What happened to the .ipython directory? One of my biggest complaints with the template was the magic behind %run, and how it changes your current working directory. Our template makes it so that you can from project import Project and project_instance = Project(). With those two lines you now have a project_instance with all of the necessary kedro data and functions. It also keeps you in your current working directory.

benjaminjack · 2020-02-03T18:03:38Z

I actually like kedro because it has such an opinionated, detailed project template. If anything, more documentation (e.g. READMEs in each directory) would be helpful. I want to minimize the number of decisions I have to make about where data, results, code, docs, etc. have to go for both myself and my team. Just my two cents.

yetudada · 2020-02-06T23:33:54Z

@ThomasLittrell1 What else do you think would help with making Kedro less intimidating for new users? And how do you usually explain data and pipeline abstraction to them? And how can we make this easier for you?

@khdlim What type of outputs do you have and are they listed in the Data Catalog? It sounds like you could use versioning if you are after a way to save the outputs every single time the pipeline is run. It saves things in timestamped directories.

@nraw We do know about the library components of Kedro like the DataCatalog and Pipeline. How would you change Kedro's messaging so that people knew they could just use the one element, instead of everything?

@WaylonWalker Would you want a way to create a directory structure your way? And, we'll look into the changes to the .ipython directory! Thanks for raising this.

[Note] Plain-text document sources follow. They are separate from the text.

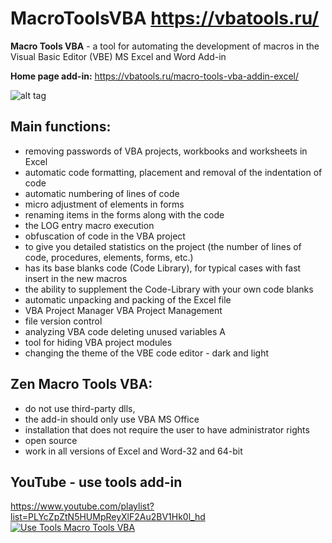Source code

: # MacroToolsVBA https://vbatools.ru/
**Macro Tools VBA** - a tool for automating the development of macros in the Visual Basic Editor (VBE) MS Excel and Word
Add-in 

**Home page add-in:** https://vbatools.ru/macro-tools-vba-addin-excel/

![alt tag](https://vbatools.ru/wp-content/uploads/2019/10/main-macro-tools-vba2.gif "Use Macro Tools VBA Example")

## Main functions:
 - removing passwords of VBA projects, workbooks and worksheets in Excel
 - automatic code formatting, placement and removal of the indentation of code
 - automatic numbering of lines of code
 - micro adjustment of elements in forms
 - renaming items in the forms along with the code
 - the LOG entry macro execution
 - obfuscation of code in the VBA project
 - to give you detailed statistics on the project (the number of lines of code, procedures, elements, forms, etc.)
 - has its base blanks code (Code Library), for typical cases with fast insert in the new macros
 - the ability to supplement the Code-Library with your own code blanks
 - automatic unpacking and packing of the Excel file
 - VBA Project Manager VBA Project Management
 - file version control
 - analyzing VBA code deleting unused variables A
 - tool for hiding VBA project modules
 - changing the theme of the VBE code editor - dark and light

## Zen Macro Tools VBA:
- do not use third-party dlls,
- the add-in should only use VBA MS Office
- installation that does not require the user to have administrator rights
- open source
- work in all versions of Excel and Word-32 and 64-bit

## YouTube - use tools add-in
https://www.youtube.com/playlist?list=PLYcZpZtN5HUMpReyXlF2Au2BV1Hk0l_hd
[![Use Tools Macro Tools VBA](https://vbatools.ru/wp-content/uploads/2020/01/macrotoolsvbadocument.gif)](https://www.youtube.com/playlist?list=PLYcZpZtN5HUMpReyXlF2Au2BV1Hk0l_hd)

@benjaminjack This is super feedback!

Thank you guys so much for this!

WaylonWalker · 2020-02-07T15:06:36Z

@yetudada I think a curated list of starters is a very powerful tool and can help have different reccomended ways to start a project. I also see where certain teams will have their own internal things they will need to add that does not make sense, or may not be possible, to open source. For these cases should the recomendation be to fork the template repo you want to build from and have your users use a kedro new <internal-template-url> or cookiecutter <internal-template-url>. The difference there is minimal really. I think the power comes from having the curated list of official starters that you can browse and determine what works best for your use case.

Not sure if this answers the question you were asking.

ThomasLittrell1 · 2020-02-07T15:06:36Z

@yetudada Usually I'm just showing them a function, then showing the function in the context of the pipeline and, hey, that thing in outputs='...' has an entry in the catalog, and, oh look, here's some parameter value that I'm getting in the function by parsing out a parameters dictionary that I'm passing in through the inputs.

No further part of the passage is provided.